[DATA PROVIDED]

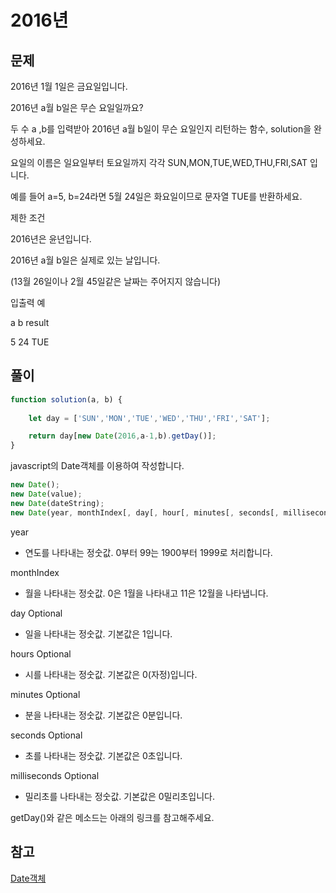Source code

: # 2016년

## 문제

2016년 1월 1일은 금요일입니다. 

2016년 a월 b일은 무슨 요일일까요? 

두 수 a ,b를 입력받아 2016년 a월 b일이 무슨 요일인지 리턴하는 함수, solution을 완성하세요. 

요일의 이름은 일요일부터 토요일까지 각각 SUN,MON,TUE,WED,THU,FRI,SAT 입니다. 

예를 들어 a=5, b=24라면 5월 24일은 화요일이므로 문자열 TUE를 반환하세요.

제한 조건

2016년은 윤년입니다.

2016년 a월 b일은 실제로 있는 날입니다. 

(13월 26일이나 2월 45일같은 날짜는 주어지지 않습니다)

입출력 예

a	b	result

5	24	TUE

## 풀이

```javascript
function solution(a, b) {
    
    let day = ['SUN','MON','TUE','WED','THU','FRI','SAT'];

    return day[new Date(2016,a-1,b).getDay()];
}
```

javascript의 Date객체를 이용하여 작성합니다.


```javascript
new Date();
new Date(value);
new Date(dateString);
new Date(year, monthIndex[, day[, hour[, minutes[, seconds[, milliseconds]]]]]);
```


year
 - 연도를 나타내는 정숫값. 0부터 99는 1900부터 1999로 처리합니다.

monthIndex
 - 월을 나타내는 정숫값. 0은 1월을 나타내고 11은 12월을 나타냅니다.

day Optional
 - 일을 나타내는 정숫값. 기본값은 1입니다.

hours Optional
 - 시를 나타내는 정숫값. 기본값은 0(자정)입니다.

minutes Optional
 - 분을 나타내는 정숫값. 기본값은 0분입니다.

seconds Optional
 - 초를 나타내는 정숫값. 기본값은 0초입니다.

milliseconds Optional
 - 밀리초를 나타내는 정숫값. 기본값은 0밀리초입니다.

getDay()와 같은 메소드는 아래의 링크를 참고해주세요.

## 참고

[Date객체](https://developer.mozilla.org/ko/docs/Web/JavaScript/Reference/Global_Objects/Date)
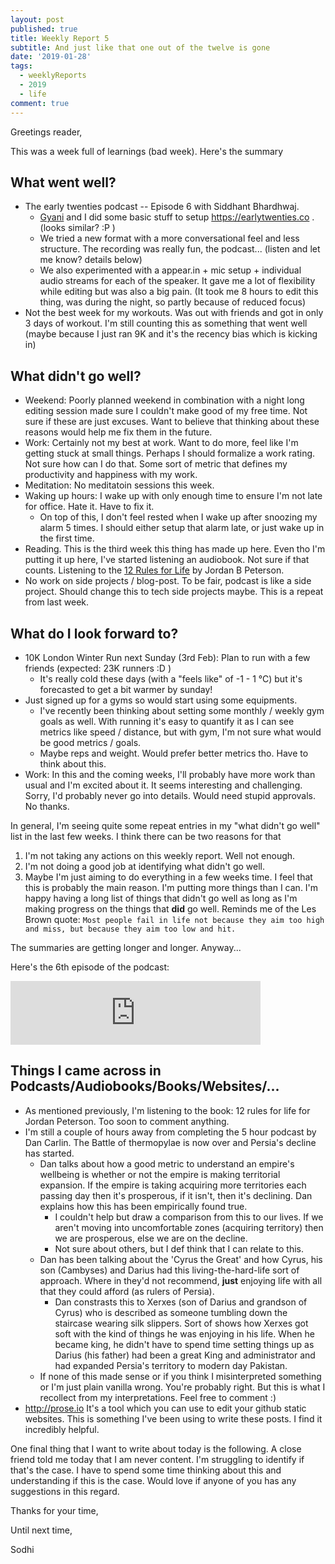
 ```yaml
---
layout: post
published: true
title: Weekly Report 5
subtitle: And just like that one out of the twelve is gone
date: '2019-01-28'
tags:
  - weeklyReports
  - 2019
  - life
comment: true
---
```

Greetings reader,

This was a week full of learnings (bad week). Here's the summary

## What went well?
* The early twenties podcast -- Episode 6 with Siddhant Bhardhwaj.
	* [Gyani](https://gyani.net) and I did some basic stuff to setup https://earlytwenties.co . (looks similar? :P )
	* We tried a new format with a more conversational feel and less structure. The recording was really fun, the podcast... (listen and let me know? details below)
    * We also experimented with a appear.in + mic setup + individual audio streams for each of the speaker. It gave me a lot of flexibility while editing but was also a big pain. (It took me 8 hours to edit this thing, was during the night, so partly because of reduced focus)
* Not the best week for my workouts. Was out with friends and got in only 3 days of workout. I'm still counting this as 
something that went well (maybe because I just ran 9K and it's the recency bias which is kicking in)

## What didn't go well?
* Weekend: Poorly planned weekend in combination with a night long editing session made sure I couldn't make good of my free time. Not sure if these are just excuses. Want to believe that thinking about these reasons would help me fix them in the future.
* Work: Certainly not my best at work. Want to do more, feel like I'm getting stuck at small things. Perhaps I should formalize a work rating. Not sure how can I do that. Some sort of metric that defines my productivity and happiness with my work.
* Meditation: No meditatoin sessions this week.
* Waking up hours: I wake up with only enough time to ensure I'm not late for office. Hate it. Have to fix it. 
	* On top of this, I don't feel rested when I wake up after snoozing my alarm 5 times. I should either setup that alarm late, or just wake up in the first time.
* Reading. This is the third week this thing has made up here. Even tho I'm putting it up here, I've started listening an audiobook. Not sure if that counts. Listening to the [12 Rules for Life](https://www.amazon.co.uk/12-Rules-Life-Antidote-Chaos-ebook/dp/B078C6C7QS) by Jordan B Peterson.
* No work on side projects / blog-post. To be fair, podcast is like a side project. Should change this to tech side projects maybe. This is a repeat from last week. 

## What do I look forward to?
* 10K London Winter Run next Sunday (3rd Feb): Plan to run with a few friends (expected: 23K runners :D )
	* It's really cold these days (with a "feels like" of -1 - 1 °C) but it's forecasted to get a bit warmer by sunday!
* Just signed up for a gyms so would start using some equipments.
	* I've recently been thinking about setting some monthly / weekly gym goals as well. With running it's easy to quantify it as I can see metrics like speed / distance, but with gym, I'm not sure what would be good metrics / goals. 
    * Maybe reps and weight. Would prefer better metrics tho. Have to think about this.
* Work: In this and the coming weeks, I'll probably have more work than usual and I'm excited about it. It seems interesting and challenging. Sorry, I'd probably never go into details. Would need stupid approvals. No thanks.


In general, I'm seeing quite some repeat entries in my "what didn't go well" list in the last few weeks. I think there can be two reasons for that

1. I'm not taking any actions on this weekly report. Well not enough.
2. I'm not doing a good job at identifying what didn't go well.
3. Maybe I'm just aiming to do everything in a few weeks time. I feel that this is probably the main reason. I'm putting more things than I can. I'm happy having a long list of things that didn't go well as long as I'm making progress on the things that **did** go well. Reminds me of the Les Brown quote: 
``
Most people fail in life not because they aim too high and miss, but because they aim too low and hit.
``

The summaries are getting longer and longer. Anyway...

Here's the 6th episode of the podcast:

<iframe src="https://anchor.fm/earlytwenties/embed/episodes/Ep-6-Sid-ke-siddhanto-pe-charcha-e31pjm" height="102px" width="400px" frameborder="0" scrolling="no"></iframe>


## Things I came across in Podcasts/Audiobooks/Books/Websites/...
* As mentioned previously, I'm listening to the book: 12 rules for life for Jordan Peterson. Too soon to comment anything.
* I'm still a couple of hours away from completing the 5 hour podcast by Dan Carlin. The Battle of thermopylae is now over and Persia's decline has started.
	* Dan talks about how a good metric to understand an empire's wellbeing is whether or not the empire is making territorial expansion. If the empire is taking acquiring more territories each passing day then it's prosperous, if it isn't, then it's declining. Dan explains how this has been empirically found true.
		* I couldn't help but draw a comparison from this to our lives. If we aren't moving into uncomfortable zones (acquiring territory) then we are prosperous, else we are on the decline.
		* Not sure about others, but I def think that I can relate to this.
	* Dan has been talking about the 'Cyrus the Great' and how Cyrus, his son (Cambyses) and Darius had this living-the-hard-life sort of approach. Where in they'd not recommend, **just** enjoying life with all that they could afford (as rulers of Persia).
		* Dan constrasts this to Xerxes (son of Darius and grandson of Cyrus) who is described as someone tumbling down the staircase wearing silk slippers. Sort of shows how Xerxes got soft with the kind of things he was enjoying in his life. When he became king, he didn't have to spend time setting things up as Darius (his father) had been a great King and administrator and had expanded Persia's territory to modern day Pakistan.
    * If none of this made sense or if you think I misinterpreted something or I'm just plain vanilla wrong. You're probably right. But this is what I recollect from my interpretations. Feel free to comment :)
* http://prose.io It's a tool which you can use to edit your github static websites. This is something I've been using to write these posts. I find it incredibly helpful.

One final thing that I want to write about today is the following. A close friend told me today that I am never content. I'm struggling to identify if that's the case. I have to spend some time thinking about this and understanding if this is the case. Would love if anyone of you has any suggestions in this regard.

Thanks for your time,

Until next time,

Sodhi
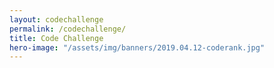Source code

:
 ```yaml
---
layout: codechallenge
permalink: /codechallenge/
title: Code Challenge
hero-image: "/assets/img/banners/2019.04.12-coderank.jpg"
---
```

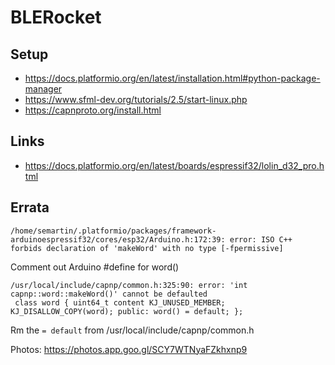 # BLERocket



## Setup

- https://docs.platformio.org/en/latest/installation.html#python-package-manager
- https://www.sfml-dev.org/tutorials/2.5/start-linux.php
- https://capnproto.org/install.html

## Links

- https://docs.platformio.org/en/latest/boards/espressif32/lolin_d32_pro.html


## Errata

`/home/semartin/.platformio/packages/framework-arduinoespressif32/cores/esp32/Arduino.h:172:39: error: ISO C++ forbids declaration of 'makeWord' with no type [-fpermissive]`

Comment out Arduino #define for word()


```
/usr/local/include/capnp/common.h:325:90: error: 'int capnp::word::makeWord()' cannot be defaulted
 class word { uint64_t content KJ_UNUSED_MEMBER; KJ_DISALLOW_COPY(word); public: word() = default; };
 ```

 Rm the `= default` from /usr/local/include/capnp/common.h

Photos: https://photos.app.goo.gl/SCY7WTNyaFZkhxnp9
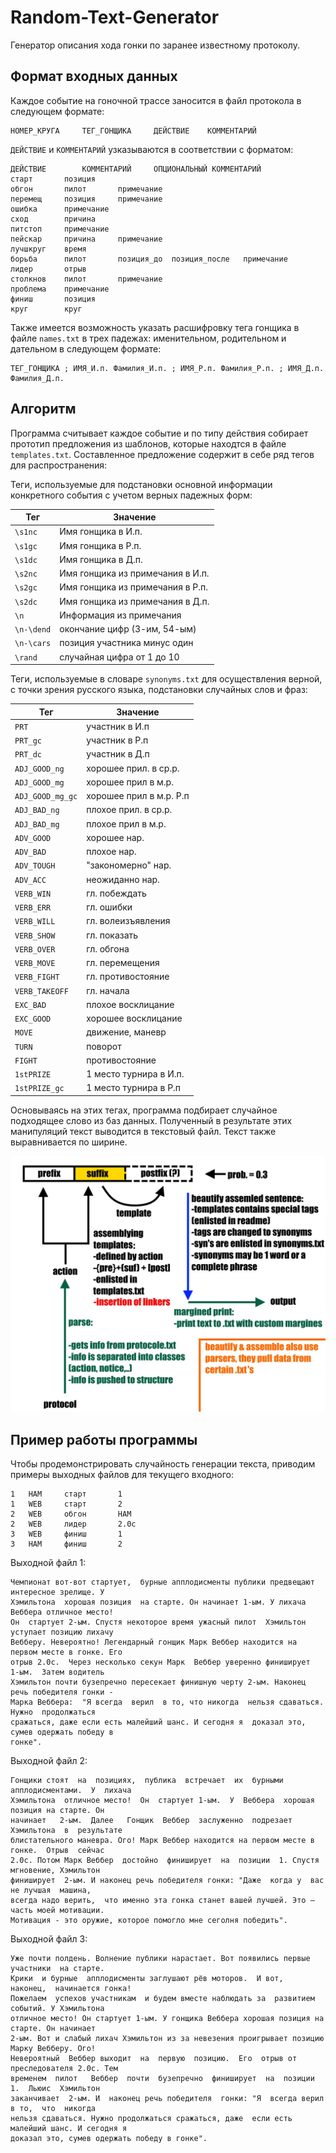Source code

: # Random-Text-Generator

Генератор описания хода гонки по заранее известному протоколу.

## Формат входных данных 

Каждое событие на гоночной трассе заносится в файл протокола в следующем формате: 
```text
НОМЕР_КРУГА     ТЕГ_ГОНЩИКА     ДЕЙСТВИЕ    КОММЕНТАРИЙ
```
`ДЕЙСТВИЕ` и `КОММЕНТАРИЙ` узказываются в соответствии с форматом:
```text
ДЕЙСТВИЕ        КОММЕНТАРИЙ     ОПЦИОНАЛЬНЫЙ КОММЕНТАРИЙ
старт		позиция
обгон		пилот		примечание
перемещ		позиция		примечание
ошибка		примечание
сход		причина
питстоп		примечание
пейскар		причина		примечание
лучшкруг	время
борьба		пилот		позиция_до	позиция_после	примечание
лидер		отрыв
столкнов	пилот		примечание
проблема	примечание
финиш		позиция
круг		круг
```
Также имеется возможность указать расшифровку тега гонщика в файле `names.txt` в трех падежах: 
именительном, родительном и дательном в следующем формате:
```
ТЕГ_ГОНЩИКА ; ИМЯ_И.п. Фамилия_И.п. ; ИМЯ_Р.п. Фамилия_Р.п. ; ИМЯ_Д.п. Фамилия_Д.п.
```

## Алгоритм

Программа считывает каждое событие и по типу действия собирает прототип предложения из шаблонов, 
которые находтся в файле `templates.txt`. Составленное предложение содержит в себе ряд тегов для
распространения:

Теги, используемые для подстановки основной информации конкретного события с учетом верных падежных форм:

Тег | Значение
--- | ---
`\s1nc` | Имя гонщика в И.п.
`\s1gc` | Имя гонщика в Р.п.
`\s1dc` | Имя гонщика в Д.п.
`\s2nc` | Имя гонщика из примечания в И.п.
`\s2gc` | Имя гонщика из примечания в Р.п.
`\s2dc` | Имя гонщика из примечания в Д.п.
`\n` | Информация из примечания
`\n-\dend` | окончание цифр (3-им, 54-ым)
`\n-\cars` | позиция участника минус один
`\rand` | случайная цифра от 1 до 10

Теги, используемые в словаре `synonyms.txt` для осуществления верной, с точки зрения русского языка, подстановки 
случайных слов и фраз:

Тег | Значение
---|---
`PRT` | участник в И.п
`PRT_gc` | участник в Р.п
`PRT_dc` | участник в Д.п
`ADJ_GOOD_ng` | хорошее прил. в ср.р.
`ADJ_GOOD_mg` | хорошее прил в м.р.
`ADJ_GOOD_mg_gc` | хорошее прил в м.р. Р.п
`ADJ_BAD_ng` | плохое прил. в ср.р.
`ADJ_BAD_mg` | плохое прил в м.р.
`ADV_GOOD` | хорошее нар.
`ADV_BAD` | плохое нар.
`ADV_TOUGH` | "закономерно" нар.
`ADV_ACC` | неожиданно нар.
`VERB_WIN` | гл. побеждать
`VERB_ERR` | гл. ошибки
`VERB_WILL` | гл. волеизъявления
`VERB_SHOW` | гл. показать
`VERB_OVER` | гл. обгона
`VERB_MOVE` | гл. перемещения
`VERB_FIGHT` | гл. противостояние
`VERB_TAKEOFF` | гл. начала
`EXC_BAD` | плохое восклицание
`EXC_GOOD` | хорошее восклицание
`MOVE` | движение, маневр
`TURN` | поворот
`FIGHT` | противостояние
`1stPRIZE` | 1 место турнира в И.п.
`1stPRIZE_gc` | 1 место турнира в Р.п

Основываясь на этих тегах, программа подбирает случайное подходящее слово из баз данных. 
Полученный в результате этих манипуляций текст выводится в текстовый файл. Текст также 
выравнивается по ширине.

![схема алгоритма](pictures/sheme.png "схема алгоритма")

## Пример работы программы

Чтобы продемонстрировать случайность генерации текста, приводим примеры выходных файлов для текущего входного:
```text
1	HAM		старт		1
1	WEB		старт		2
2	WEB		обгон		HAM
2   WEB     лидер       2.0с
3	WEB		финиш		1
3	HAM		финиш		2
```
Выходной файл 1:
```text
Чемпионат вот-вот стартует,  бурные апплодисменты публики предвещают интересное зрелище. У 
Хэмильтона  хорошая позиция  на старте. Он начинает 1-ым. У лихача Веббера отличное место! 
Он  стартует 2-ым. Спустя некоторое время ужасный пилот  Хэмильтон уступает позицию лихачу 
Вебберу. Невероятно! Легендарный гонщик Марк Веббер находится на первом месте в гонке. Его 
отрыв 2.0с.  Через несколько секун Марк  Веббер уверенно финиширует  1-ым.  Затем водитель 
Хэмильтон почти бузепречно пересекает финишную черту 2-ым. Наконец речь победителя гонки - 
Марка Веббера:  "Я всегда  верил  в то, что никогда  нельзя сдаваться. Нужно  продолжаться 
сражаться, даже если есть малейший шанс. И сегодня я  доказал это, сумев одержать победу в 
гонке".  
```
Выходной файл 2:
```text
Гонщики стоят  на  позициях,  публика  встречает  их  бурными  апплодисментами.  У  лихача 
Хэмильтона  отличное место!  Он  стартует 1-ым.  У  Веббера  хорошая позиция на старте. Он 
начинает   2-ым.  Далее   Гонщик  Веббер  заслуженно  подрезает  Хэмильтона  в  результате  
блистательного маневра. Ого! Марк Веббер находится на первом месте в гонке.  Отрыв  сейчас 
2.0с. Потом Марк Веббер  достойно  финиширует  на  позиции  1. Спустя мгновение, Хэмильтон 
финиширует  2-ым. И наконец речь победителя гонки: "Даже  когда у  вас  не лучшая  машина, 
всегда надо верить,  что именно эта гонка станет вашей лучшей. Это – часть моей мотивации. 
Мотивация - это оружие, которое помогло мне сеголня победить".  
```
Выходной файл 3:
```text
Уже почти полдень. Волнение публики нарастает. Вот появились первые  участники  на старте. 
Крики  и бурные  апплодисменты заглушают рёв моторов.  И вот,  наконец,  начинается гонка! 
Пожелаем  успехов участникам  и будем вместе наблюдать за  развитием событий. У Хэмильтона 
отличное место! Он стартует 1-ым. У гонщика Веббера хорошая позиция на старте. Он начинает 
2-ым. Вот и слабый лихач Хэмильтон из за невезения проигрывает позицию Марку Вебберу. Ого! 
Невероятный  Веббер выходит  на  первую  позицию.  Его  отрыв от  преследователя 2.0с. Тем 
временем  пилот   Веббер  почти  бузепречно  финиширует  на  позиции  1.  Льюис  Хэмильтон  
заканчивает  2-ым. И  наконец речь победителя  гонки: "Я  всегда верил в то,  что  никогда 
нельзя сдаваться. Нужно продолжаться сражаться, даже  если есть малейший шанс. И сегодня я 
доказал это, сумев одержать победу в гонке".  
```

[/DATA PROVIDED]

:: TASK STATEMENT ::
Count the lines of the material above that contain the word "error", then give only that count.

:: RESPONSE BELOW ::
2